(Beginning of DATA FOR THIS TASK)

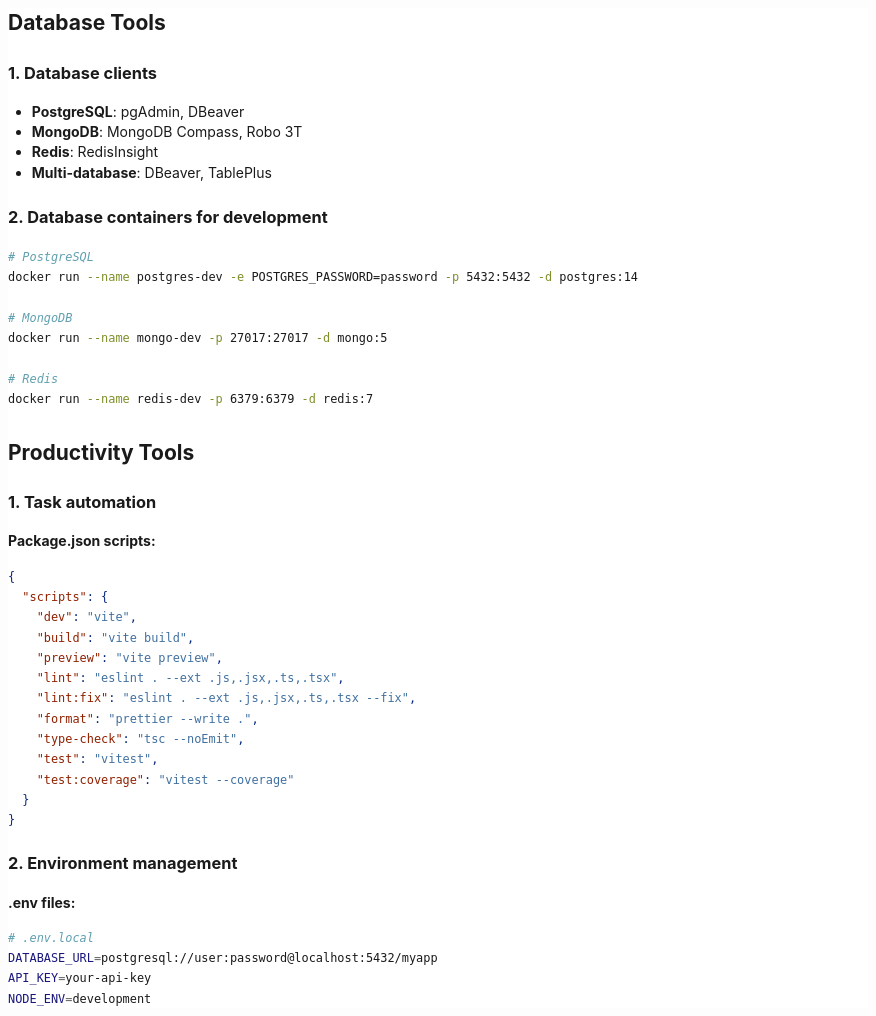 ## Database Tools

### 1. Database clients

- **PostgreSQL**: pgAdmin, DBeaver
- **MongoDB**: MongoDB Compass, Robo 3T
- **Redis**: RedisInsight
- **Multi-database**: DBeaver, TablePlus

### 2. Database containers for development

```bash
# PostgreSQL
docker run --name postgres-dev -e POSTGRES_PASSWORD=password -p 5432:5432 -d postgres:14

# MongoDB
docker run --name mongo-dev -p 27017:27017 -d mongo:5

# Redis
docker run --name redis-dev -p 6379:6379 -d redis:7
```

## Productivity Tools

### 1. Task automation

**Package.json scripts:**

```json
{
  "scripts": {
    "dev": "vite",
    "build": "vite build",
    "preview": "vite preview",
    "lint": "eslint . --ext .js,.jsx,.ts,.tsx",
    "lint:fix": "eslint . --ext .js,.jsx,.ts,.tsx --fix",
    "format": "prettier --write .",
    "type-check": "tsc --noEmit",
    "test": "vitest",
    "test:coverage": "vitest --coverage"
  }
}
```

### 2. Environment management

**.env files:**

```bash
# .env.local
DATABASE_URL=postgresql://user:password@localhost:5432/myapp
API_KEY=your-api-key
NODE_ENV=development
```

(End of DATA FOR THIS TASK)

TASK DESCRIPTION: An exact reprint of the records above is required, with all pictures left out.

EXERCISE RESULT:
 ## Database Tools

### 1. Database clients

- **PostgreSQL**: pgAdmin, DBeaver
- **MongoDB**: MongoDB Compass, Robo 3T
- **Redis**: RedisInsight
- **Multi-database**: DBeaver, TablePlus

### 2. Database containers for development

```bash
# PostgreSQL
docker run --name postgres-dev -e POSTGRES_PASSWORD=password -p 5432:5432 -d postgres:14

# MongoDB
docker run --name mongo-dev -p 27017:27017 -d mongo:5

# Redis
docker run --name redis-dev -p 6379:6379 -d redis:7
```

## Productivity Tools

### 1. Task automation

**Package.json scripts:**

```json
{
  "scripts": {
    "dev": "vite",
    "build": "vite build",
    "preview": "vite preview",
    "lint": "eslint . --ext .js,.jsx,.ts,.tsx",
    "lint:fix": "eslint . --ext .js,.jsx,.ts,.tsx --fix",
    "format": "prettier --write .",
    "type-check": "tsc --noEmit",
    "test": "vitest",
    "test:coverage": "vitest --coverage"
  }
}
```

### 2. Environment management

**.env files:**

```bash
# .env.local
DATABASE_URL=postgresql://user:password@localhost:5432/myapp
API_KEY=your-api-key
NODE_ENV=development
```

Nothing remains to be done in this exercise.